Task statement ::
If a line of the data below holds the string "reportsinsights", copy it.
── Source material
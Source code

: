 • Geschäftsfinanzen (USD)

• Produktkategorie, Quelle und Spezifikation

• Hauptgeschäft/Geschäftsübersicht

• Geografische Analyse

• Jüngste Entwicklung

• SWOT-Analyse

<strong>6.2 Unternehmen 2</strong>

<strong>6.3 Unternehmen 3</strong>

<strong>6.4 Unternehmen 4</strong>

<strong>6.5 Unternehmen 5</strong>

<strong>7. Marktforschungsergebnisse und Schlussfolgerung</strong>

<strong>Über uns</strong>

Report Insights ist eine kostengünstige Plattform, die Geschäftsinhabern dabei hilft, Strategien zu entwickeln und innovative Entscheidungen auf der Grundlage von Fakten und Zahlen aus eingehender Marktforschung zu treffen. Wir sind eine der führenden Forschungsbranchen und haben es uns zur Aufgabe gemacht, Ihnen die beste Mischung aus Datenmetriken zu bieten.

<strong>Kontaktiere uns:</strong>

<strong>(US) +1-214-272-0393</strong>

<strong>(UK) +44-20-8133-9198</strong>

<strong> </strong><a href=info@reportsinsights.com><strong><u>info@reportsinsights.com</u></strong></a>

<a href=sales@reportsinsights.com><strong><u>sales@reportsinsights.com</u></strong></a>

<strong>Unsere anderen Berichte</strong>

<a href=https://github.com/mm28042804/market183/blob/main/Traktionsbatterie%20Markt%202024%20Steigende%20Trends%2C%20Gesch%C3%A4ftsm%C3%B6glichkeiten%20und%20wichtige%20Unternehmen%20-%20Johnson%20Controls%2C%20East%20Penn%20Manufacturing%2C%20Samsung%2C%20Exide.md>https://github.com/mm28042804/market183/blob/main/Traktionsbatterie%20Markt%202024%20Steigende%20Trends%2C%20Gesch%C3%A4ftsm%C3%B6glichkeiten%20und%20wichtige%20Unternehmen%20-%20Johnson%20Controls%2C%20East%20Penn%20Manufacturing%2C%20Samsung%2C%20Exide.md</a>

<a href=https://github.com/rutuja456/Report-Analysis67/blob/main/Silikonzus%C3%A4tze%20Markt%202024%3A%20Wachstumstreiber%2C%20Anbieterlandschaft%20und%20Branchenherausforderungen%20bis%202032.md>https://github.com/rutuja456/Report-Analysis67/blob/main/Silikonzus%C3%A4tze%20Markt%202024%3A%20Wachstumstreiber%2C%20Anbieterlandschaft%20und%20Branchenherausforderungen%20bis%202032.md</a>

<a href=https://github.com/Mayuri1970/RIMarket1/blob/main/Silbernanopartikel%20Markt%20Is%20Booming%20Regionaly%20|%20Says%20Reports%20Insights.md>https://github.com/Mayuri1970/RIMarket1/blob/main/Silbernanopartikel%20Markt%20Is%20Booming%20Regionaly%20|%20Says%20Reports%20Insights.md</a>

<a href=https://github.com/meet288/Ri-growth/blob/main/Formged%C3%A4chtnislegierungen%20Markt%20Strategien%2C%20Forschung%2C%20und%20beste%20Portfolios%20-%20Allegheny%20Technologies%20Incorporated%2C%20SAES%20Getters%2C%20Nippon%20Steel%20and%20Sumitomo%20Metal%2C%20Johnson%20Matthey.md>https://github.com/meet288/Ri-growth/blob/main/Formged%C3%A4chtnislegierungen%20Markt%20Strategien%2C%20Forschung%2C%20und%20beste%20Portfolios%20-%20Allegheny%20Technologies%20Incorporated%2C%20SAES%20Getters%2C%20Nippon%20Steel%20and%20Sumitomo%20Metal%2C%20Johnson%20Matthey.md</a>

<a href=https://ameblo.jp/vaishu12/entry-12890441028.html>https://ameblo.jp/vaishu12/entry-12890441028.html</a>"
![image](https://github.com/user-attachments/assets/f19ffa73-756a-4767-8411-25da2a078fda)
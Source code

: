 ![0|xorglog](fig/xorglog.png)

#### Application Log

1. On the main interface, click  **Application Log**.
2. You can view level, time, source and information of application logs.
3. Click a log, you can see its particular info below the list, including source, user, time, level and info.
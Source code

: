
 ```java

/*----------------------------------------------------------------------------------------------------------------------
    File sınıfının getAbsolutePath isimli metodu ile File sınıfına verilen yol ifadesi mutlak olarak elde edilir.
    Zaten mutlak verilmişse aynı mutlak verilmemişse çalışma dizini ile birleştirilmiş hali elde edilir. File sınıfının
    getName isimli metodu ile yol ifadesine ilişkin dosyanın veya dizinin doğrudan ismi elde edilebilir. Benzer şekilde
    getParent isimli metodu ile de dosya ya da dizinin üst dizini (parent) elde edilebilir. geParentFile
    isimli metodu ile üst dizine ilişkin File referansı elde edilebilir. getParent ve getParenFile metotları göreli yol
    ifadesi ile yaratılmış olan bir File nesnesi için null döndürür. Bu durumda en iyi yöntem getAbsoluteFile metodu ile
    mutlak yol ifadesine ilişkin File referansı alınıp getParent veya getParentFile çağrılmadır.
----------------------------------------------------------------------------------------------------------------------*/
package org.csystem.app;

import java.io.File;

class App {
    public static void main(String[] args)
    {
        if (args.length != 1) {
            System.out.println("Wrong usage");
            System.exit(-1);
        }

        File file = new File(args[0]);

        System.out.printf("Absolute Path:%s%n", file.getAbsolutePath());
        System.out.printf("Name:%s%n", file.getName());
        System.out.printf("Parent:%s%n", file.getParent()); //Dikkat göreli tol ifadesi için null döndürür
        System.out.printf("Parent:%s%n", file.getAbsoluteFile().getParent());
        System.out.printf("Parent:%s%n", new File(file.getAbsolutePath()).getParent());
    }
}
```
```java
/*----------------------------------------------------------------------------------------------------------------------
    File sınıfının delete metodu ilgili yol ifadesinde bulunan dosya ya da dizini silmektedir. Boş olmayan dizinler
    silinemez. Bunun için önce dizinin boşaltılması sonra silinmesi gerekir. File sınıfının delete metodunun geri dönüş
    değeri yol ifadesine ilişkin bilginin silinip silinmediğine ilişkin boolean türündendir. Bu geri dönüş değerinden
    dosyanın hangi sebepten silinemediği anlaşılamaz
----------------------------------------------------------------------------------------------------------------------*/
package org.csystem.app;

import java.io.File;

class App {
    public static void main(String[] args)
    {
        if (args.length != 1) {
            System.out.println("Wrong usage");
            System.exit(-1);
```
────
Reply ::
<strong> </strong><a href=info@reportsinsights.com><strong><u>info@reportsinsights.com</u></strong></a>
<a href=sales@reportsinsights.com><strong><u>sales@reportsinsights.com</u></strong></a>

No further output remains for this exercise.